Science
Polymerase Chain Reaction (PCR) Explained

An essential guide to the Polymerase Chain Reaction (PCR), the technique that rapidly copies DNA for diagnostics, forensics, and research.
What is it?
Polymerase Chain Reaction (PCR) is a revolutionary laboratory technique used to make millions to billions of copies of a specific DNA segment. Invented in 1983 by Kary Mullis, who later won the Nobel Prize for this work, this method is sometimes called "molecular photocopying." It works by repeatedly heating and cooling a sample in a process called thermal cycling. This process separates the DNA strands and then uses an enzyme called DNA polymerase to build new, identical strands. This amplification allows scientists to take a very small amount of DNA and produce enough of it to be analyzed in detail.
Why is it trending?
PCR is a cornerstone of modern molecular biology and medicine. Its ability to amplify trace amounts of genetic material makes it indispensable for a vast range of applications. It gained significant public attention as the "gold standard" for detecting the SARS-CoV-2 virus during the COVID-19 pandemic. Beyond virology, PCR is critical in genetic testing for inherited diseases, DNA fingerprinting for forensic science, and paternity testing. Its speed, sensitivity, and reliability have made it a fundamental tool in research labs, clinical diagnostics, and applied sciences worldwide.
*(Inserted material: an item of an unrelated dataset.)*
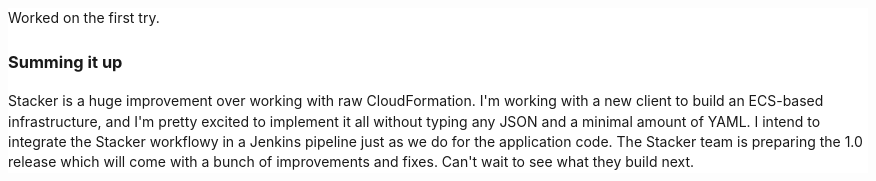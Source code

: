 Worked on the first try.

### Summing it up
Stacker is a huge improvement over working with raw CloudFormation. I'm working with a new client to build an ECS-based infrastructure, and I'm pretty excited to implement it all without typing any JSON and a minimal amount of YAML. I intend to integrate the Stacker workflowy in a Jenkins pipeline just as we do for the application code. The Stacker team is preparing the 1.0 release which will come with a bunch of improvements and fixes. Can't wait to see what they build next.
How does it affect people?
PCR technology directly impacts human health and society. In medicine, it enables the early and accurate diagnosis of infectious diseases like HIV and tuberculosis, often before symptoms appear, which is crucial for effective treatment and preventing spread. It's used to screen for genetic disorders and detect mutations that can lead to cancer. In the justice system, PCR-based DNA fingerprinting is vital for identifying suspects at crime scenes and exonerating the innocent. The technique is also used in food safety to detect pathogens and in agriculture for genotyping plants.